W lipcu 65-letnia emerytowana ekonomistka Ewa Popielewska napisała list do prezydenta Rafała Bruskiego. Wyjaśniała w nim powody rezygnacji z członkostwa w Bydgoskiej Radzie Seniorów. Miesiąc później znalazła się w szpitalu z zawałem serca. Prezydent do dzisiaj nie odpowiedział.
Napisała m.in.: „Wstępowałam do Bydgoskiej Rady Seniorów pełna optymizmu, zapału i chęci działania. W trosce o ludzi starszych (...) zaczęłam realizować plan pn. Miejsca Przyjazne Seniorom - Rabat dla 60+. Na starcie zwróciłam się osobiście do ponad 50 partnerów komercyjnych, którzy w rozmowach ze mną chwalili prostą inicjatywę i chętnie się do niej przyłączali. Akcja rozkręcała się, miała być prowadzona przez seniorów dla seniorów.”
Z otwartymi ramionami
Drukarnia Qartis z Solca Kujawskiego za darmo wypuściła prawie 600 naklejek, które miały trafić na witryny salonów fryzjerskich i okulistycznych, restauracji, sklepów rowerowych i komputerowych, gabinetów odnowy itp. Wszędzie tam pani Ewie udało się wynegocjować spore rabaty. W czerwcu osobiście odwiedziła pół setki firm.
PRZECZYTAJ:Dziękuję niebiosom za panią Ewę [komentarz]
Ja nie rozmawiałam w imieniu SLD czy ratusza. Nie chcę, by moja inicjatywa była kojarzona z polityką. - Ewa Popielewska
Witano ją z otwartymi ramionami. Niektórzy przedsiębiorcy od razu naklejali na szyby kolorowe logo akcji. Projekt wykonała bezpłatnie Milena Bagińska z przedszkolakami z Przedszkola Akademickiego Wyższej Szkoły Gospodarki. Z naklejki uśmiechają się sympatycznie babcia i dziadek. Pani Ewa przestała się uśmiechać. To, czego doświadczyła w ostatnich miesiącach ze strony ratusza i Bydgoskiej Rady Seniorów, doprowadziło ją do nerwowego załamania.

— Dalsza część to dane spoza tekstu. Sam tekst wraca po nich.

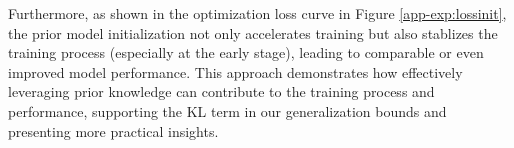 Furthermore, as shown in the optimization loss curve in Figure \ref{app-exp:lossinit}, the prior model initialization not only accelerates training but also stablizes the training process (especially at the early stage), leading to comparable or even improved model performance. This approach demonstrates how effectively leveraging prior knowledge can contribute to the training process and performance, supporting the KL term in our generalization bounds and presenting more practical insights.  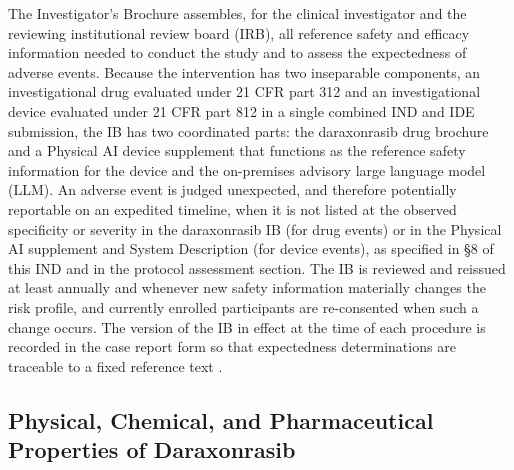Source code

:The Investigator's Brochure assembles, for the clinical investigator and the
reviewing institutional review board (IRB), all reference safety and efficacy
information needed to conduct the study and to assess the expectedness of adverse
events. Because the intervention has two inseparable components, an investigational
drug evaluated under 21 CFR part 312 and an investigational device evaluated under
21 CFR part 812 in a single combined IND and IDE submission, the IB has two
coordinated parts: the daraxonrasib drug brochure and a Physical AI device
supplement that functions as the reference safety information for the device and
the on-premises advisory large language model (LLM). An adverse event is judged
unexpected, and therefore potentially reportable on an expedited timeline, when it
is not listed at the observed specificity or severity in the daraxonrasib IB (for
drug events) or in the Physical AI supplement and System Description (for device
events), as specified in \S 8 of this IND and in the protocol assessment section.
The IB is reviewed and reissued at least annually and whenever new safety
information materially changes the risk profile, and currently enrolled
participants are re-consented when such a change occurs. The version of the IB in
effect at the time of each procedure is recorded in the case report form so that
expectedness determinations are traceable to a fixed reference text
\cite{daraxwhipple,cfr312paiuni}.

\subsection*{Physical, Chemical, and Pharmaceutical Properties of Daraxonrasib}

Kiedy jej prace nad projektem „Miejsce Przyjazne Seniorom” były już na ukończeniu, w bydgoskich mediach pojawił się ze swoim pomysłem karty seniora najpierw Ireneusz Nitkiewicz z SLD, a potem urzędnicy ratusza wyjęli z szuflady ogólnikowy projekt z 2015 roku. Tak rozpoczęły się wspólne prace radnych, urzędników i seniorów z BRS nad „Bydgoską Kartą Seniora 60+”. Projekt pani Ewy nieoczekiwanie znalazł się na drugim planie, mimo że była o krok przed wprowadzeniem go w życie.

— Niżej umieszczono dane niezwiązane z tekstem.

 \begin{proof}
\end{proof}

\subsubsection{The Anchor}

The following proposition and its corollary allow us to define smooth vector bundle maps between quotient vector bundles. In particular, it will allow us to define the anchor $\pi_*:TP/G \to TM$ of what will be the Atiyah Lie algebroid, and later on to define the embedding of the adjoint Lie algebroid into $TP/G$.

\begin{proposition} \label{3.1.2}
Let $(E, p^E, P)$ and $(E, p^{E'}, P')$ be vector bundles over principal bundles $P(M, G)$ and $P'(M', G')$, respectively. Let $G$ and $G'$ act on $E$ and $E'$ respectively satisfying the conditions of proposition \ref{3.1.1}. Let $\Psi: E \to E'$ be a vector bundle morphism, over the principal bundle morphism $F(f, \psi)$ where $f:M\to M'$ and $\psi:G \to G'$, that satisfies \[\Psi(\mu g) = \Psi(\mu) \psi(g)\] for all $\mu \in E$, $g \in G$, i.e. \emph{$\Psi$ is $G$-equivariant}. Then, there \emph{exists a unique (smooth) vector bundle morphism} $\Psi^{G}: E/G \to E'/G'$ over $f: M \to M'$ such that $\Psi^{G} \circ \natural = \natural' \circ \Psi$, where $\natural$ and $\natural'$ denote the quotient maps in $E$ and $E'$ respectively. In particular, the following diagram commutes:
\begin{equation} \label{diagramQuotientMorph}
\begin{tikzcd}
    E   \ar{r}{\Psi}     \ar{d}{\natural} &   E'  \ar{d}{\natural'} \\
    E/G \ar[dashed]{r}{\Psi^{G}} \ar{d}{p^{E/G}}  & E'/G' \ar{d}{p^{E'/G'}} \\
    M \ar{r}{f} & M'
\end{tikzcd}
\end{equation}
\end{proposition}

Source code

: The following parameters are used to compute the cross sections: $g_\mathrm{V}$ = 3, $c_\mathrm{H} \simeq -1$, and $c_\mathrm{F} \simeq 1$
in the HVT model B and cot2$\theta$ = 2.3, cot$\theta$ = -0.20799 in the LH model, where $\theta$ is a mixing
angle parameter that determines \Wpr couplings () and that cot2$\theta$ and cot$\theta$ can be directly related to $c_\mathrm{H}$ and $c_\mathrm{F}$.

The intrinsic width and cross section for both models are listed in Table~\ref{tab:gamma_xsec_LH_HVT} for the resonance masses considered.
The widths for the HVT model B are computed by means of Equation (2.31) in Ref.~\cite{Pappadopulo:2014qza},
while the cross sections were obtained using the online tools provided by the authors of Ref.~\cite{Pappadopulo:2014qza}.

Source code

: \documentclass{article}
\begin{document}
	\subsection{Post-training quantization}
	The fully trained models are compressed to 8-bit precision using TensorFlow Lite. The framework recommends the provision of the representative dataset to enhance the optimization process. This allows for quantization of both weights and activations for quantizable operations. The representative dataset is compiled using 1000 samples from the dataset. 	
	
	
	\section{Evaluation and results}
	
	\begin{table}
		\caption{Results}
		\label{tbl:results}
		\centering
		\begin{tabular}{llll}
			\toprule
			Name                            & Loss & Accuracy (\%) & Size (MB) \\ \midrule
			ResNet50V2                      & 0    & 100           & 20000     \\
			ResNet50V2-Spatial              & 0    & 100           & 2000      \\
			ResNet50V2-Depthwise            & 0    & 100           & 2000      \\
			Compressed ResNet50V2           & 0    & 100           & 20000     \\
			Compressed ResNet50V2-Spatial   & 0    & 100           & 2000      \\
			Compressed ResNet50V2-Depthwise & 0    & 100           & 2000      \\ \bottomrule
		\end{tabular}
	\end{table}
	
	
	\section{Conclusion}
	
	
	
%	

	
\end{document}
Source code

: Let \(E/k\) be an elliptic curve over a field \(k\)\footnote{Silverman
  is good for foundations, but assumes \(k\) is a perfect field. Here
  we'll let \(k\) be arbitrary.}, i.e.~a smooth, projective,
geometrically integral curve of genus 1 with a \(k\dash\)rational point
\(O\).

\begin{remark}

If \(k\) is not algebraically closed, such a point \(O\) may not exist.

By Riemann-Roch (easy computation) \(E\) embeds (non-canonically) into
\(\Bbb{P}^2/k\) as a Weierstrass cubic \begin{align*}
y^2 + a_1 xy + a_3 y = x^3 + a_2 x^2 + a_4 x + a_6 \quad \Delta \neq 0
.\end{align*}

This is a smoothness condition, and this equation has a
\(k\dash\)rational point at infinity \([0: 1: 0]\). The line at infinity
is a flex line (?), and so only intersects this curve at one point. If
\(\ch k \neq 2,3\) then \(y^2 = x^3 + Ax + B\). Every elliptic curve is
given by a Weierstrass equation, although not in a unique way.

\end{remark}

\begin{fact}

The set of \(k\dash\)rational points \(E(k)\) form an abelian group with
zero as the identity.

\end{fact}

Zaproszono ją wprawdzie do ratusza na pierwsze spotkanie zespołu roboczego 18 lipca, ale tylko po to - jak sama twierdzi - by przejąć od niej gotowy pakiet ofert uzgodnionych z przedsiębiorcami. Usłyszała, że jej autorski pomysł ma być jednym z kilku elementów ratuszowego przedsięwzięcia.
- Nie zgodziłam się. Ja nie rozmawiałam z kontrahentami w imieniu SLD czy ratusza. Nie chcę, by moja inicjatywa była kojarzona z polityką - mówi Ewa Popielewska.
Winnych brak
Projekt, który dzisiaj stanie na sesji Rady Miasta, nie zawiera ofert od przedsiębiorców. Mają się oni dopiero zgłaszać do urzędu miasta. Będą z nimi zawierane umowy. Formalności czekają też seniorów. Każdy chętny będzie musiał wypełnić wniosek o wydanie karty seniora. Projekt Ewy Popielewskiej nie wymagał takiej biurokracji i - co bardzo ważne - został przygotowany bezkosztowo!
- Zostałam zrobiona w konia - nazywa rzeczy po imieniu pani Ewa. Największy żal ma do przewodniczącego Bydgoskiej Rady Seniorów Ireneusza Frelichowskiego, o to, że nagle BRS przestała interesować się projektem.
- Bardzo szanuję panią Popielewską. Wykonała kawał dobrej roboty. To nie moja wina, że ktoś inny przejął inicjatywę - mówi Frelichowski, wskazując palcem na innego członka BRS, Zdzisława Tylickiego ze związku emerytów, sympatyzującego z SLD.
- Pomysł pani Ewy miał być naszym wkładem do karty seniora. Nie wiem, dlaczego się wycofała i zrezygnowała z członkostwa w BRS. Frelichowski powinien to wszystko załagodzić - odbija piłeczkę Tylicki, przewodniczący oddziału Polskiego Związku Emerytów, Rencistów i Inwalidów. Twierdzi, że jest tym zaskoczony. Także Dorota Glaza, urzędniczka ratusza ds. organizacji pozarządowych, która znała projekt emerytki, nie ma sobie nic do zarzucenia. Odsyła do szefa BRS.